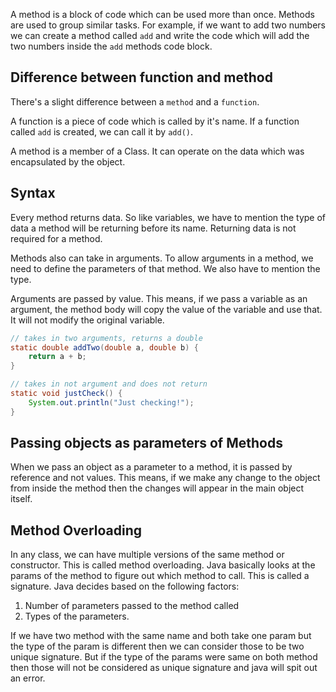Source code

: A method is a block of code which can be used more than once. Methods are used to group similar tasks. For example, if we want to add two numbers we can create a method called `add` and write the code which will add the two numbers inside the `add` methods code block.

## Difference between function and method

There's a slight difference between a `method` and a `function`.

A function is a piece of code which is called by it's name. If a function called `add` is created, we can call it by `add()`.

A method is a member of a Class. It can operate on the data which was encapsulated by the object.

## Syntax

Every method returns data. So like variables, we have to mention the type of data a method will be returning before its name. Returning data is not required for a method.

Methods also can take in arguments. To allow arguments in a method, we need to define the parameters of that method. We also have to mention the type.

Arguments are passed by value. This means, if we pass a variable as an argument, the method body will copy the value of the variable and use that. It will not modify the original variable.

```java
// takes in two arguments, returns a double
static double addTwo(double a, double b) {
	return a + b;
}

// takes in not argument and does not return
static void justCheck() {
	System.out.println("Just checking!");
}

```


## Passing objects as parameters of Methods

When we pass an object as a parameter to a method, it is passed by reference and not values. This means, if we make any change to the object from inside the method then the changes will appear in the main object itself.

## Method Overloading

In any class, we can have multiple versions of the same method or constructor. This is called method overloading. Java basically looks at the params of the method to figure out which method to call. This is called a signature. Java decides based on the following factors:

1. Number of parameters passed to the method called
2. Types of the parameters.

If we have two method with the same name and both take one param but the type of the param is different then we can consider those to be two unique signature. But if the type of the params were same on both method then those will not be considered as unique signature and java will spit out an error.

____

Problem to solve:
The expected output is exactly the lines of the listing above between the line holding "Arguments are passed" and the line holding "2. Types of the parameters.", inclusive.

Output:
Arguments are passed by value. This means, if we pass a variable as an argument, the method body will copy the value of the variable and use that. It will not modify the original variable.

```java
// takes in two arguments, returns a double
static double addTwo(double a, double b) {
	return a + b;
}

// takes in not argument and does not return
static void justCheck() {
	System.out.println("Just checking!");
}

```


## Passing objects as parameters of Methods

When we pass an object as a parameter to a method, it is passed by reference and not values. This means, if we make any change to the object from inside the method then the changes will appear in the main object itself.

## Method Overloading

In any class, we can have multiple versions of the same method or constructor. This is called method overloading. Java basically looks at the params of the method to figure out which method to call. This is called a signature. Java decides based on the following factors:

1. Number of parameters passed to the method called
2. Types of the parameters.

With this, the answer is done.